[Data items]
Start of Block
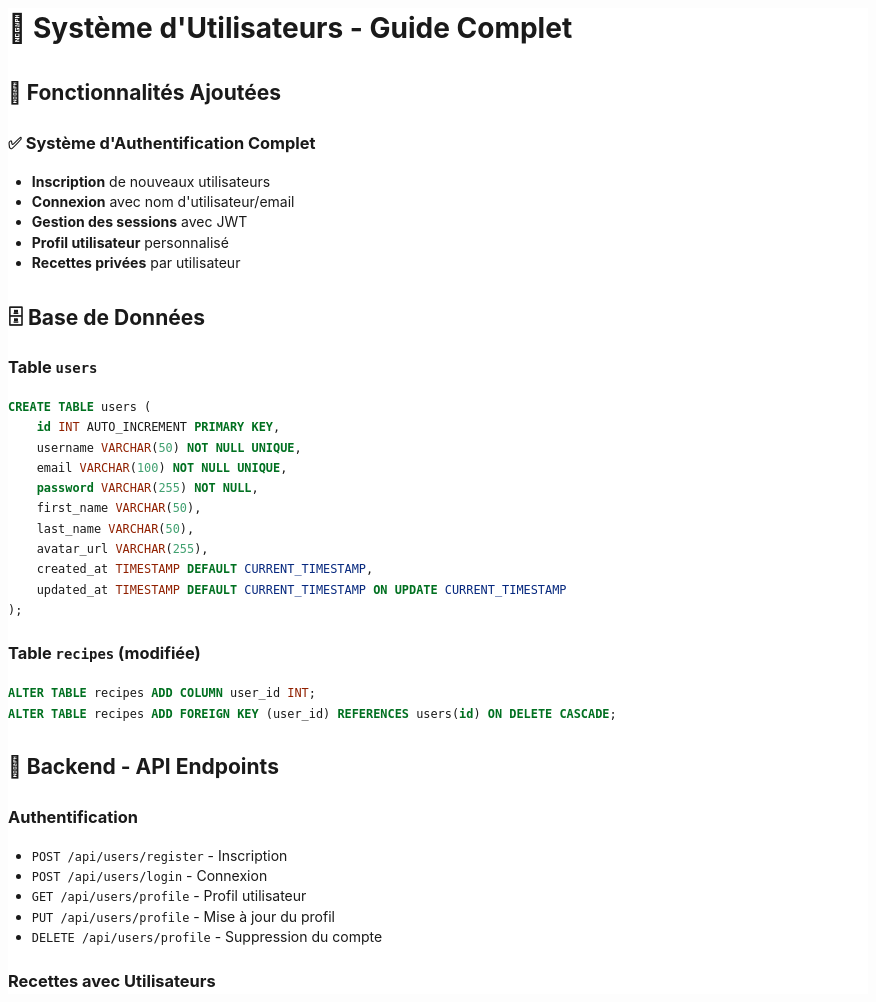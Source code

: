 # 👥 Système d'Utilisateurs - Guide Complet

## 🎯 Fonctionnalités Ajoutées

### **✅ Système d'Authentification Complet**

- **Inscription** de nouveaux utilisateurs
- **Connexion** avec nom d'utilisateur/email
- **Gestion des sessions** avec JWT
- **Profil utilisateur** personnalisé
- **Recettes privées** par utilisateur

## 🗄️ Base de Données

### **Table `users`**

```sql
CREATE TABLE users (
    id INT AUTO_INCREMENT PRIMARY KEY,
    username VARCHAR(50) NOT NULL UNIQUE,
    email VARCHAR(100) NOT NULL UNIQUE,
    password VARCHAR(255) NOT NULL,
    first_name VARCHAR(50),
    last_name VARCHAR(50),
    avatar_url VARCHAR(255),
    created_at TIMESTAMP DEFAULT CURRENT_TIMESTAMP,
    updated_at TIMESTAMP DEFAULT CURRENT_TIMESTAMP ON UPDATE CURRENT_TIMESTAMP
);
```

### **Table `recipes` (modifiée)**

```sql
ALTER TABLE recipes ADD COLUMN user_id INT;
ALTER TABLE recipes ADD FOREIGN KEY (user_id) REFERENCES users(id) ON DELETE CASCADE;
```

## 🔧 Backend - API Endpoints

### **Authentification**

- `POST /api/users/register` - Inscription
- `POST /api/users/login` - Connexion
- `GET /api/users/profile` - Profil utilisateur
- `PUT /api/users/profile` - Mise à jour du profil
- `DELETE /api/users/profile` - Suppression du compte

### **Recettes avec Utilisateurs**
End of Block
Counting only lines that hold "users", state how many appear in the records, and give nothing but the number.

8